▶

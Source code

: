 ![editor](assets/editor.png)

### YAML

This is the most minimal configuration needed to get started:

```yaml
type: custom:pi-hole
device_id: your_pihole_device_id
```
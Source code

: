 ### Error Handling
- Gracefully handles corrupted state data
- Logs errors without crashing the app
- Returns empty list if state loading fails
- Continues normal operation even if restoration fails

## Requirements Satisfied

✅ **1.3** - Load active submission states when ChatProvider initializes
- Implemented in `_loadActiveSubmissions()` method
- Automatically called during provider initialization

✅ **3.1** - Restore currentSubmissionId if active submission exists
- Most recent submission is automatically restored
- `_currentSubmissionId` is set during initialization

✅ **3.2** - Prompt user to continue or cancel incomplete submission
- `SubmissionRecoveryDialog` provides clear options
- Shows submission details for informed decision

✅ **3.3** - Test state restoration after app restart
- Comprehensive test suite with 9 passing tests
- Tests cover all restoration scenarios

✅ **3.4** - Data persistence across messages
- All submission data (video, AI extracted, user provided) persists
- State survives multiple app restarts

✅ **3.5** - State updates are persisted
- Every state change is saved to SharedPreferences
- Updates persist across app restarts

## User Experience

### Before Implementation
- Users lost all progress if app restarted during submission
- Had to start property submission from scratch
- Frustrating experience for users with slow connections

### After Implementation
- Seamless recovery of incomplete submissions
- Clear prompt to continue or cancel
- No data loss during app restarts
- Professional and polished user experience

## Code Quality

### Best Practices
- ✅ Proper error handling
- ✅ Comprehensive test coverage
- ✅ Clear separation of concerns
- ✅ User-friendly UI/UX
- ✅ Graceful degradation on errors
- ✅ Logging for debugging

◀

Write out the material above exactly, please, from its first line up to and including the line where "set during initialization" appears, and stop there.

- _Answer section_
Source code

: ![editor](assets/editor.png)

### YAML

This is the most minimal configuration needed to get started:

```yaml
type: custom:pi-hole
device_id: your_pihole_device_id
```
Source code

: ### Error Handling
- Gracefully handles corrupted state data
- Logs errors without crashing the app
- Returns empty list if state loading fails
- Continues normal operation even if restoration fails

## Requirements Satisfied

✅ **1.3** - Load active submission states when ChatProvider initializes
- Implemented in `_loadActiveSubmissions()` method
- Automatically called during provider initialization

✅ **3.1** - Restore currentSubmissionId if active submission exists
- Most recent submission is automatically restored
- `_currentSubmissionId` is set during initialization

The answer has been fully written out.